Your task is to output the listing word for word, with pictures excluded.

━━━ DATASET ENTRIES ━━━

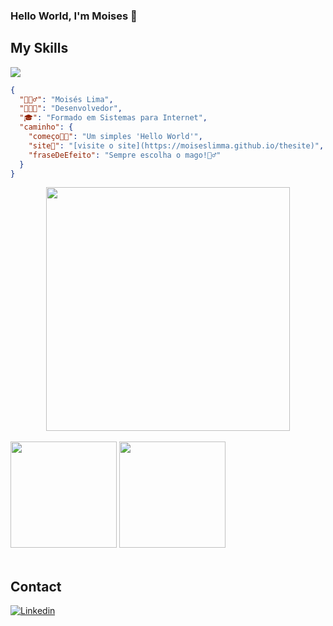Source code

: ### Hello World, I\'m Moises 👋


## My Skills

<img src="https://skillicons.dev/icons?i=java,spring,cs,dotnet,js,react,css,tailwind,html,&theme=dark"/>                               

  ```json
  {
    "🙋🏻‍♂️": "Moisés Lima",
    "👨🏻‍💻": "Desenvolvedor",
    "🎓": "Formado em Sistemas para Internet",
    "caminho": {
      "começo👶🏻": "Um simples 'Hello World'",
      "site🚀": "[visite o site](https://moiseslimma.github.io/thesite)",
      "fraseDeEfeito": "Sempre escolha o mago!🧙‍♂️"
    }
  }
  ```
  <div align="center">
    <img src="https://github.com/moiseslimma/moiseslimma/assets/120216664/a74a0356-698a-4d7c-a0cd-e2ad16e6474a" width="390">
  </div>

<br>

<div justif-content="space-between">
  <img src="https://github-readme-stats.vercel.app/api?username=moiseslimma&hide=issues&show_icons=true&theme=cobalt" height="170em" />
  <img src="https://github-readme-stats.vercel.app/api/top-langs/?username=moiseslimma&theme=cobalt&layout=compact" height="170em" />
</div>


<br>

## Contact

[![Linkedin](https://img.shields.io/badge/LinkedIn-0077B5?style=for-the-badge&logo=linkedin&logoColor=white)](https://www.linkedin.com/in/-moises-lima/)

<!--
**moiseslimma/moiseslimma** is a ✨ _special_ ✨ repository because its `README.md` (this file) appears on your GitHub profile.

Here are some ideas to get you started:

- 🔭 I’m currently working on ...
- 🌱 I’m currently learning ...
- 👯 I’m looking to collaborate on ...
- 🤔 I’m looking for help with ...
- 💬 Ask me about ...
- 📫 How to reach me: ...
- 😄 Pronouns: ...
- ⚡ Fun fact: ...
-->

━━━

* **WRITTEN RESPONSE**:
Source code

: ### Hello World, I\'m Moises 👋


## My Skills

<img src="https://skillicons.dev/icons?i=java,spring,cs,dotnet,js,react,css,tailwind,html,&theme=dark"/>                               

  ```json
  {
    "🙋🏻‍♂️": "Moisés Lima",
    "👨🏻‍💻": "Desenvolvedor",
    "🎓": "Formado em Sistemas para Internet",
    "caminho": {
      "começo👶🏻": "Um simples 'Hello World'",
      "site🚀": "[visite o site](https://moiseslimma.github.io/thesite)",
      "fraseDeEfeito": "Sempre escolha o mago!🧙‍♂️"
    }
  }
  ```
  <div align="center">
    <img src="https://github.com/moiseslimma/moiseslimma/assets/120216664/a74a0356-698a-4d7c-a0cd-e2ad16e6474a" width="390">
  </div>

<br>

<div justif-content="space-between">
  <img src="https://github-readme-stats.vercel.app/api?username=moiseslimma&hide=issues&show_icons=true&theme=cobalt" height="170em" />
  <img src="https://github-readme-stats.vercel.app/api/top-langs/?username=moiseslimma&theme=cobalt&layout=compact" height="170em" />
</div>


<br>

## Contact

[![Linkedin](https://img.shields.io/badge/LinkedIn-0077B5?style=for-the-badge&logo=linkedin&logoColor=white)](https://www.linkedin.com/in/-moises-lima/)

<!--
**moiseslimma/moiseslimma** is a ✨ _special_ ✨ repository because its `README.md` (this file) appears on your GitHub profile.

Here are some ideas to get you started:

- 🔭 I’m currently working on ...
- 🌱 I’m currently learning ...
- 👯 I’m looking to collaborate on ...
- 🤔 I’m looking for help with ...
- 💬 Ask me about ...
- 📫 How to reach me: ...
- 😄 Pronouns: ...
- ⚡ Fun fact: ...
-->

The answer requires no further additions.